PROBLEM REQUIREMENTS
Write out, word for word, only the data from its first line to the line containing "moving-block bootstrap interval".

EXERCISE INPUTS

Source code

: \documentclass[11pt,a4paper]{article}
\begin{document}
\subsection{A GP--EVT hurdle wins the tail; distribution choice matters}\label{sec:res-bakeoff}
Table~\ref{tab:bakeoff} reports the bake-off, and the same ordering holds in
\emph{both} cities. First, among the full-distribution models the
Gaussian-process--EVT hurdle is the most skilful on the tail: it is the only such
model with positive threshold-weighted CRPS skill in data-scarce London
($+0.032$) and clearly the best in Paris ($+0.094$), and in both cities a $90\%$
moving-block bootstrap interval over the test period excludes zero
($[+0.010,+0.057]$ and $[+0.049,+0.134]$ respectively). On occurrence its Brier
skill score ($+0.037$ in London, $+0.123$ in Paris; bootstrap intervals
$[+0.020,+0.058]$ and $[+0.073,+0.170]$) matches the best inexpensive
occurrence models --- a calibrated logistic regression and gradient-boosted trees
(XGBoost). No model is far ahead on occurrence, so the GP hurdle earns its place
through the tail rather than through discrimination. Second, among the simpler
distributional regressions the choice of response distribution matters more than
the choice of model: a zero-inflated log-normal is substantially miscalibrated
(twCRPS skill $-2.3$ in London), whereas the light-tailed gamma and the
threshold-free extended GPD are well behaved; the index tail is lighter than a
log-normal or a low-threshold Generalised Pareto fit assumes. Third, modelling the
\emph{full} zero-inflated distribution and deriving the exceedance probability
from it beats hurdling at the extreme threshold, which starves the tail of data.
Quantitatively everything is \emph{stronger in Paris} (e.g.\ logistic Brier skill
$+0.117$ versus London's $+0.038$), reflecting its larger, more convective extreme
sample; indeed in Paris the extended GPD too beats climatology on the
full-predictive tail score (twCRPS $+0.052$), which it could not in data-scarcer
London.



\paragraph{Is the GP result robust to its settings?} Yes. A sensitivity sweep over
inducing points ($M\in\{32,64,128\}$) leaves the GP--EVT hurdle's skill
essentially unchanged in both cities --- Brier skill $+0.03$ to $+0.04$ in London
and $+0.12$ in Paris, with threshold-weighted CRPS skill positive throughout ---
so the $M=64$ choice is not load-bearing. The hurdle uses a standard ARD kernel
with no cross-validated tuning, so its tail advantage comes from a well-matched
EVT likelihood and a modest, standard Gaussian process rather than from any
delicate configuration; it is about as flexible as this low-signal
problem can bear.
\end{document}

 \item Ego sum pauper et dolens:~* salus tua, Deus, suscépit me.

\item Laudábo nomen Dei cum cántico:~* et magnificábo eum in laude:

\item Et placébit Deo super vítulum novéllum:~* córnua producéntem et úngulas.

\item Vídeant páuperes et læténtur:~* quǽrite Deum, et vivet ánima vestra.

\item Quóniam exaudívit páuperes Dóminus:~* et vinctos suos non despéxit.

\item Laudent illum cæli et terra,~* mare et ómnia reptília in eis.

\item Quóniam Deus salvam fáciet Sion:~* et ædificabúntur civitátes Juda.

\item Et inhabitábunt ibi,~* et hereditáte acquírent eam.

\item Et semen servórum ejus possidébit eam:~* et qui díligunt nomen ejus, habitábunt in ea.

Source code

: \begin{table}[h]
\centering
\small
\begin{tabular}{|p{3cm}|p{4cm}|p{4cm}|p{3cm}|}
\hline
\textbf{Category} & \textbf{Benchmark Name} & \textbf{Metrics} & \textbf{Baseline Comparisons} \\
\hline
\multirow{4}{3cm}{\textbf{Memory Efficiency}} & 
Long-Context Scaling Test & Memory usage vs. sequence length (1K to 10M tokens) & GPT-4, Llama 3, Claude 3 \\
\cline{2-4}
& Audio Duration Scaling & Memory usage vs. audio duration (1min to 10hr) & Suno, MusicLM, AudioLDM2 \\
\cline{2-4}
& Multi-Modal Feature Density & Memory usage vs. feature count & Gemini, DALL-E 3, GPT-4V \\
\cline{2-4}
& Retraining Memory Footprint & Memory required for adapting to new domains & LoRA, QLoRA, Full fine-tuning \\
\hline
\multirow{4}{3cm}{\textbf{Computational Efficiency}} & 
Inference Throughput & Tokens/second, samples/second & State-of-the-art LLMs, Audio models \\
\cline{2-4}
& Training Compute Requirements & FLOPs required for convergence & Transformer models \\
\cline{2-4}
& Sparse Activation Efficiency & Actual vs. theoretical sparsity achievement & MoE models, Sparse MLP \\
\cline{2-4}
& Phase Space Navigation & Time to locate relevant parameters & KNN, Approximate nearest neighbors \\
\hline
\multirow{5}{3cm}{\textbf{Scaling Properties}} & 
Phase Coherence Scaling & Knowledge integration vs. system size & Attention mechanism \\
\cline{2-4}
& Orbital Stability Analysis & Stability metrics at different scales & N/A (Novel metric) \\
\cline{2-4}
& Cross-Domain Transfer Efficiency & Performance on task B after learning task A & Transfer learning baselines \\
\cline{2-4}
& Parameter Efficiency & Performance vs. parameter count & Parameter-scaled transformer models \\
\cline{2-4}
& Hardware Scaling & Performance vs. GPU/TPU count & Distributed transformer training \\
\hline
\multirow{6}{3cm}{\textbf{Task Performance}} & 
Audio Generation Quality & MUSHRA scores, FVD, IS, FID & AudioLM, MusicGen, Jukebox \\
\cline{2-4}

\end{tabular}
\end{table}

EXERCISE OUTPUT
Source code

: \documentclass[11pt,a4paper]{article}
\begin{document}
\subsection{A GP--EVT hurdle wins the tail; distribution choice matters}\label{sec:res-bakeoff}
Table~\ref{tab:bakeoff} reports the bake-off, and the same ordering holds in
\emph{both} cities. First, among the full-distribution models the
Gaussian-process--EVT hurdle is the most skilful on the tail: it is the only such
model with positive threshold-weighted CRPS skill in data-scarce London
($+0.032$) and clearly the best in Paris ($+0.094$), and in both cities a $90\%$
moving-block bootstrap interval over the test period excludes zero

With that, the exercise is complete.